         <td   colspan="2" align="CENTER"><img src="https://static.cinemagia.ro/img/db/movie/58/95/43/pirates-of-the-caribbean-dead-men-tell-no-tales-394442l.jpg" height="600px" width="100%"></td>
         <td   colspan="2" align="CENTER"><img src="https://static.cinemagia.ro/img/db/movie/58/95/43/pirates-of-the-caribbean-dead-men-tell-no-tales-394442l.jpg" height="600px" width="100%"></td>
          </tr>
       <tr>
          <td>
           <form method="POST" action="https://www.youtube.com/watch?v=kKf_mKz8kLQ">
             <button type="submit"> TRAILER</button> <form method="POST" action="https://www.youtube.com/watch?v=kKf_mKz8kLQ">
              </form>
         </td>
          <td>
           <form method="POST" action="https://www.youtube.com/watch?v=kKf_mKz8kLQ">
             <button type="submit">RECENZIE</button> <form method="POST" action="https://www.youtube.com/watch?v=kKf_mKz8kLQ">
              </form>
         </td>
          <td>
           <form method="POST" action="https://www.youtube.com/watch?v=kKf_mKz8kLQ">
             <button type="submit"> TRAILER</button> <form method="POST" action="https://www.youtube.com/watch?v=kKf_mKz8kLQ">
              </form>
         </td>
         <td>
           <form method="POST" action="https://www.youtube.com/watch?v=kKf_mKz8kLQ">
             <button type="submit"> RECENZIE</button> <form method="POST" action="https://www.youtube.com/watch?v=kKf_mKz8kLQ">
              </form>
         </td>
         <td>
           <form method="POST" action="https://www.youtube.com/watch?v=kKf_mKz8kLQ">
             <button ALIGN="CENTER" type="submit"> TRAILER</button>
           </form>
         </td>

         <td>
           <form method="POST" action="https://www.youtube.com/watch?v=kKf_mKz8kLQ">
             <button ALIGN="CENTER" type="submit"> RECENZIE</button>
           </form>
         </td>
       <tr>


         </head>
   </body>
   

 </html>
+-------+
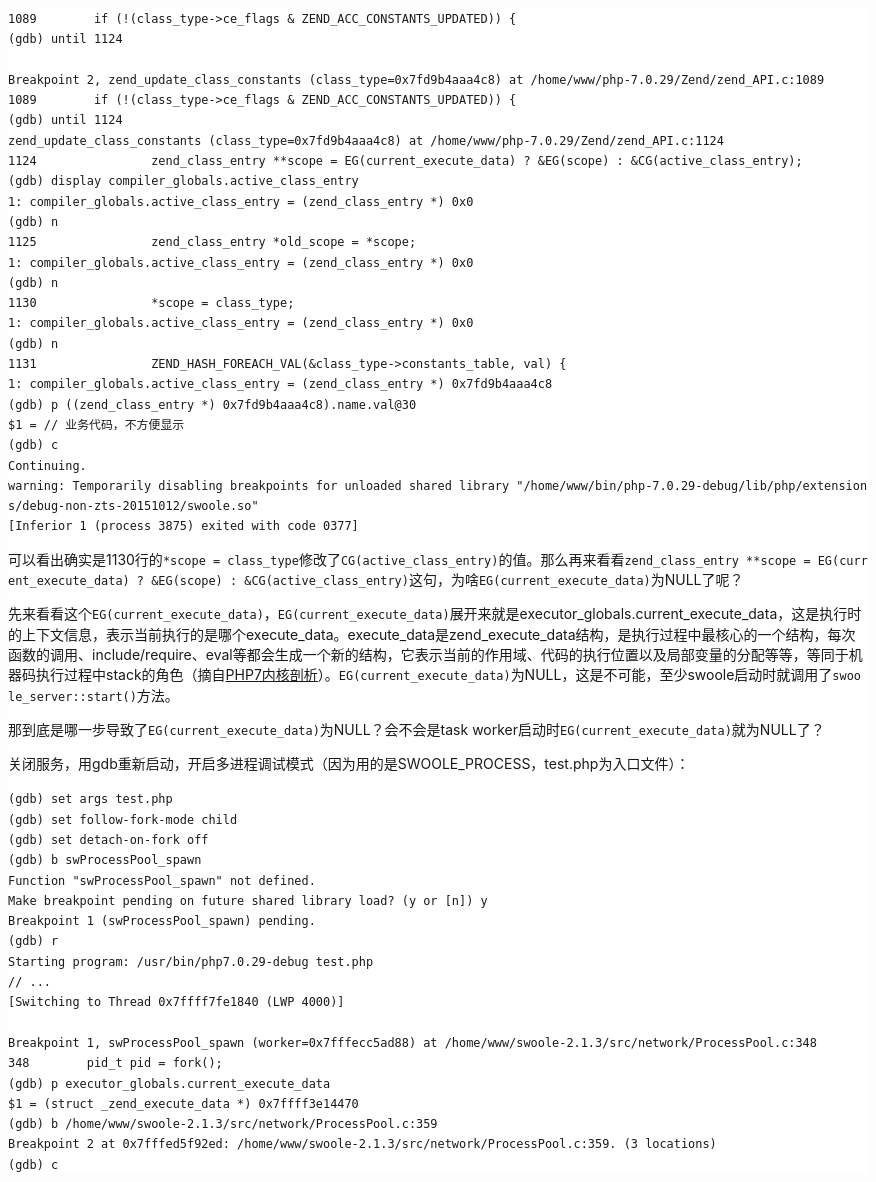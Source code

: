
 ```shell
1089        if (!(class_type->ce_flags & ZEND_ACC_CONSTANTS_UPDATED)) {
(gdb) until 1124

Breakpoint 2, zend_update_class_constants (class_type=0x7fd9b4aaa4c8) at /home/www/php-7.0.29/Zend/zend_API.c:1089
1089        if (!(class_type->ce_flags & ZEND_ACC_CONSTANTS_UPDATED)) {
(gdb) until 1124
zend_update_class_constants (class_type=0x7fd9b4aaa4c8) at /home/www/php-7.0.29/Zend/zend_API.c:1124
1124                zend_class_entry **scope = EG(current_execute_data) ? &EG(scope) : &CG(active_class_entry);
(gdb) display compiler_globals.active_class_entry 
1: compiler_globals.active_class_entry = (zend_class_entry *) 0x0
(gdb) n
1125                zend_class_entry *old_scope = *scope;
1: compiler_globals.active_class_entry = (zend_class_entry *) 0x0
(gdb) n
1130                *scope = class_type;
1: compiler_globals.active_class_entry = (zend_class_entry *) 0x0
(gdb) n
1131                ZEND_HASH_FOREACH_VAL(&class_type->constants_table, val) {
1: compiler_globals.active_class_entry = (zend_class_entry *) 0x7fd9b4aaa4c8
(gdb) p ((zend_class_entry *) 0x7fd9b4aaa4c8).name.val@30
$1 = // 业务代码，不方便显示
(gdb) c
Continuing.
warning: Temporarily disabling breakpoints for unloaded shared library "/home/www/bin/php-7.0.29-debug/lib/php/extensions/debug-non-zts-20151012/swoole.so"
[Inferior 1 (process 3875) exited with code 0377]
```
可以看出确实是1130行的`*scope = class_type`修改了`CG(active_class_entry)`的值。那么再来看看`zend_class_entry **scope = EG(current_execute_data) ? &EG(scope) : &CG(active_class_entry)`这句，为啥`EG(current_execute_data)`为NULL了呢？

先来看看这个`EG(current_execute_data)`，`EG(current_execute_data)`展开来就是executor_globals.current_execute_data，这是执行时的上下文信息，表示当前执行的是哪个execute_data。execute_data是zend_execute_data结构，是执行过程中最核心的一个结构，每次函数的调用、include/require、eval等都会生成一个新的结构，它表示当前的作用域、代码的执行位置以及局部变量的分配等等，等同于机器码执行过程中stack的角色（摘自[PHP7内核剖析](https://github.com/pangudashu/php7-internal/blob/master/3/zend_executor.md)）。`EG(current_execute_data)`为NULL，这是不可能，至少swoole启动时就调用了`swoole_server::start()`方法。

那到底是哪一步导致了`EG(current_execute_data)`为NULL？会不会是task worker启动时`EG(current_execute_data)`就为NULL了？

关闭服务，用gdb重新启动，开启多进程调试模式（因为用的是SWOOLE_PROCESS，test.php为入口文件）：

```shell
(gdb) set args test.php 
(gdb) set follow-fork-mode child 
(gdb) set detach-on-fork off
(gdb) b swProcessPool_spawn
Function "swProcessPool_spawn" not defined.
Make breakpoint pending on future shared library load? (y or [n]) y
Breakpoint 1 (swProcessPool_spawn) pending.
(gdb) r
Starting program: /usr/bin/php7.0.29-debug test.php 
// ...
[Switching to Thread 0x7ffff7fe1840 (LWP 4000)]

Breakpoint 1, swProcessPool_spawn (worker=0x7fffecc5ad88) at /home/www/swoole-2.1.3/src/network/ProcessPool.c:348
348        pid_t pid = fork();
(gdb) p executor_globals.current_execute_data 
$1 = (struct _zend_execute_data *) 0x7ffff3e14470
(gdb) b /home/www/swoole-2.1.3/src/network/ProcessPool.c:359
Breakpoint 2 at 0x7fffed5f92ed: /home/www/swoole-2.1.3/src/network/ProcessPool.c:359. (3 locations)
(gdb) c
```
+-------+
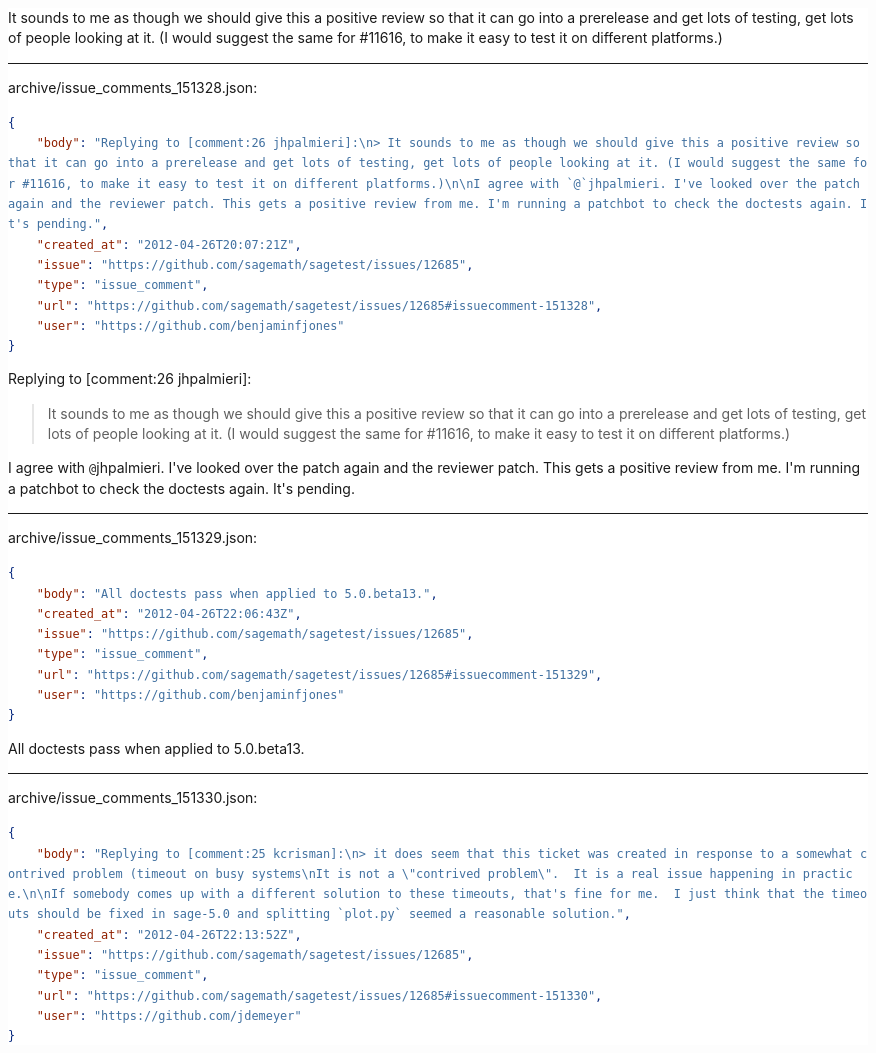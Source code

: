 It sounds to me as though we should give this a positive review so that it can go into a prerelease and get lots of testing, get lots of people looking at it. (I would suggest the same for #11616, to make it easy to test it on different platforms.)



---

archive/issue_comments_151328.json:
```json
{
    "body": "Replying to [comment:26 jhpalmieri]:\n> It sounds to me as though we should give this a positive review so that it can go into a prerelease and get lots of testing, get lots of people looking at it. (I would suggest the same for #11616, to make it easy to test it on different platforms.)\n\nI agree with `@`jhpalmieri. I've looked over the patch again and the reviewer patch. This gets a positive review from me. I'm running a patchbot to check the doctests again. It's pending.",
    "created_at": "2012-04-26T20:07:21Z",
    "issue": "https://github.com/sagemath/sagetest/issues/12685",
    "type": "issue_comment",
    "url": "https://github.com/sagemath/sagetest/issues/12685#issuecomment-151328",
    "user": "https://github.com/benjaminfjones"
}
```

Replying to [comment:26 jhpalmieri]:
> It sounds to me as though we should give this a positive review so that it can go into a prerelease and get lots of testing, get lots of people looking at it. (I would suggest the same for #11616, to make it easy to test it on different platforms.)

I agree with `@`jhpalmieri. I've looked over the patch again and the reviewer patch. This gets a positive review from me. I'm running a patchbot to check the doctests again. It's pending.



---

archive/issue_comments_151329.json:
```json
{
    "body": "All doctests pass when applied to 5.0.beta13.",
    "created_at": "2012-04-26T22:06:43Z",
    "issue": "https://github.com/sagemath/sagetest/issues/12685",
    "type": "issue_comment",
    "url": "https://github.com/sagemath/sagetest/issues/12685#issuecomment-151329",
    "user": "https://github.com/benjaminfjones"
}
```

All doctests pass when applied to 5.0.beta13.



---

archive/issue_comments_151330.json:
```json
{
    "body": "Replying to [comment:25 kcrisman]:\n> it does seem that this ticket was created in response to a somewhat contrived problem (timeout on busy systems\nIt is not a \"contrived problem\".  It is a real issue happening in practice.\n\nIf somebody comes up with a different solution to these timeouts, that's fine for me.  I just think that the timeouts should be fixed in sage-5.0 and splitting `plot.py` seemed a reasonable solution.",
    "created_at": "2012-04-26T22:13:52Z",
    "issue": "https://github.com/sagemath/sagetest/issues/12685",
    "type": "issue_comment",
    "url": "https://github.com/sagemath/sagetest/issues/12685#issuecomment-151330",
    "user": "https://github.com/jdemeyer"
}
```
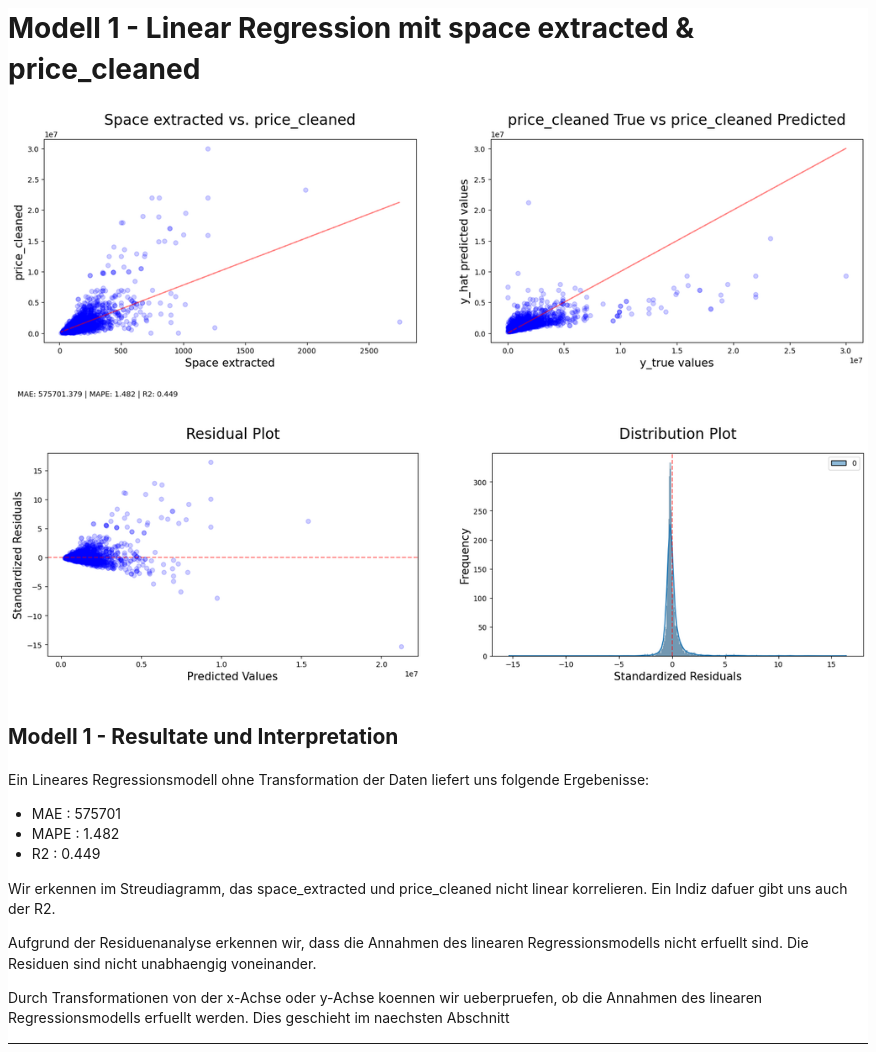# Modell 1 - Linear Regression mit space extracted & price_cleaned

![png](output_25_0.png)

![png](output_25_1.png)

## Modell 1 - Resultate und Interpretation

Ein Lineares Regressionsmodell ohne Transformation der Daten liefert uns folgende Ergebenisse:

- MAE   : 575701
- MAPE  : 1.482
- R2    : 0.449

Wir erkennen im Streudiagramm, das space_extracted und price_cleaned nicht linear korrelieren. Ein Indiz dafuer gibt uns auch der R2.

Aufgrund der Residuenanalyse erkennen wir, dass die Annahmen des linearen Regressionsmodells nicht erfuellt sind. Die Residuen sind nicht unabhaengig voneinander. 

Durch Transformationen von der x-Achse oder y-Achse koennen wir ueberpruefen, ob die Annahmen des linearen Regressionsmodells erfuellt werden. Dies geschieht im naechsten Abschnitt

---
+-------+
Count the lines in the entries that hold the word "submit", and give nothing but the total.

6